On a parfois l’impression que c’est épidermique comme sujet. Sans parler des attributions en cours de route. Le directeur Machin à qui l’on passe une voiture en stock car elle n’a pas atteint la fameuse limite 3 ans ou 100000 kms et était attribuée à un salarié qui vient de démissionner, mais évidemment ce n’est pas celle qu’il veut.
Faut dire que monsieur Machin lui ce qu’il aime dans l’espace c’est l’espace et d’être haut sur pattes. Tu comprends il aime bien dominer. Alors un break plus haut de gamme mais rase-motte il n’aime pas.
Comme madame Trucmuche qui prend un modèle moins coûteux que ce à quoi elle a le droit mais qui n’a toujours pas compris que cela ne justifie pas qu’on lui change plus souvent.
Et la tête de celles et ceux qui en ont une pour la première fois et qui découvrent qu’on leur réintègre l’avantage en nature sur leur feuille de paie, ils n’y avaient pas pensé…
Un nid à emmerdes on a dit. Alors pourquoi conserver cette gestion en interne. Pourquoi ne pas dire à chacun tu as un billet de 500 par mois, tu choisis ce que tu veux chez qui tu veux et tu envoies la facture mais on ne s’occupe de rien ?

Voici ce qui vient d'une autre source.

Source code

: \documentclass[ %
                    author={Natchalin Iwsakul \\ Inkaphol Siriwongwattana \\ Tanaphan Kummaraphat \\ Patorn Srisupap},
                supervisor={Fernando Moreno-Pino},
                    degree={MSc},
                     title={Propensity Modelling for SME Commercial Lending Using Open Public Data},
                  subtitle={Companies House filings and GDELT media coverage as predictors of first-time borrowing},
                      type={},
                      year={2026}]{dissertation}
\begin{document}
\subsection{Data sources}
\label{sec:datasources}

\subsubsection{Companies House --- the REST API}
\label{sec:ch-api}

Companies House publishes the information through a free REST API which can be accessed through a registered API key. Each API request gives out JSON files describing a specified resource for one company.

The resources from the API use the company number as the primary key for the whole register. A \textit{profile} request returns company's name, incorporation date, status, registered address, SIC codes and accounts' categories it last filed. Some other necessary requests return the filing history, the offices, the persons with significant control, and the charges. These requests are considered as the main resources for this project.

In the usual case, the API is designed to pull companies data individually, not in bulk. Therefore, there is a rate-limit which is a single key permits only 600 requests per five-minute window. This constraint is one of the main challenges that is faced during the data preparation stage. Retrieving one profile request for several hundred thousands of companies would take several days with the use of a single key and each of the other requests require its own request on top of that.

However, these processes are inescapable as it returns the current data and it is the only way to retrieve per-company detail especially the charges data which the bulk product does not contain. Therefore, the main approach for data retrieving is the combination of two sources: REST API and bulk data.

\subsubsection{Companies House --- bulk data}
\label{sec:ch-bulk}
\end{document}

D’abord parce que certaines entreprises veulent orienter leur politique en la matière. Pour des raisons d’empreinte carbone par exemple.

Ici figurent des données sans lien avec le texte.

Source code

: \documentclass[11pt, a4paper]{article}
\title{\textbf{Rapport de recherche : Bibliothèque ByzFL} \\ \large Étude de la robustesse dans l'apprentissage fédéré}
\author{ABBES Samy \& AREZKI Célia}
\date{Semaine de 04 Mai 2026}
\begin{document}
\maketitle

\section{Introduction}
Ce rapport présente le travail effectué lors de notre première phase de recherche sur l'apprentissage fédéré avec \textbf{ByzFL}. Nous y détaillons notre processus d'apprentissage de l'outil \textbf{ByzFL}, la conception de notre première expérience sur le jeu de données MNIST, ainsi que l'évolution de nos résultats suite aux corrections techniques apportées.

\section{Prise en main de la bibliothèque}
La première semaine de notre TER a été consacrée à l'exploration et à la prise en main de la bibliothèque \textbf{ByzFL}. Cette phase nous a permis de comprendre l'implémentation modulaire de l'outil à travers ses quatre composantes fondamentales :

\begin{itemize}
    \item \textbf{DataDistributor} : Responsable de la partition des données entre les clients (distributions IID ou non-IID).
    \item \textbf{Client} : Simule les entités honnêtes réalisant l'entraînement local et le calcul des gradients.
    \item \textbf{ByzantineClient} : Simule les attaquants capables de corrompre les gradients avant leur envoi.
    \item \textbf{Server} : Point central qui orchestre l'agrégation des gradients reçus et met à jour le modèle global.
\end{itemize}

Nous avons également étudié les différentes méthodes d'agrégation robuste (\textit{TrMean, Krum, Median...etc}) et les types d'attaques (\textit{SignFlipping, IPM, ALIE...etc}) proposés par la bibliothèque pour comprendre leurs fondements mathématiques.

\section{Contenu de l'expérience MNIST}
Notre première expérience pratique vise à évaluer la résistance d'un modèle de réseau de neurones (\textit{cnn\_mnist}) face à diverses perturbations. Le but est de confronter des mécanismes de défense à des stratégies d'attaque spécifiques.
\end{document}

Ou aussi pour des raisons d’image, on l’a dit la voiture a une dimension symbolique. Même si c’est con, c’est une réalité.
Je me souviens de ce membre du comité de direction qui m’avait fait une remarque sur mon choix d’un cabriolet, même si c’était en-dessous du budget qu’on m’avait alloué, ça ne faisait pas sérieux. Tu comprends, un directeur ça roule forcément en berline allemande 4 portes et diesel…
On n’est pas sortie des ronces en effet. Allez, vive les vélos de fonction !
Et pourquoi moi je n’ai pas de panier pour mettre mes courses ? Et moi je veux des pinces à vélo en plus, et pourquoi mon vélo il n’a que deux plateaux, celui de Nicolas il en a 3…
Allez, la ferme, rentre chez toi à pied !
En résumé, la gestion interne d’une flotte de voitures de fonction est une source inépuisable de tracasseries dont le coût et les conséquences sont tout sauf négligeables. On pourrait être alors tenté de donner un montant et laisser chacun libre de ses choix mais cela n’exonère malheureusement pas de tout ce que les gens mettent dans leur voiture !
J’ai bon chef ?
Oui tu as bon mais on ne va pas en faire toute une histoire.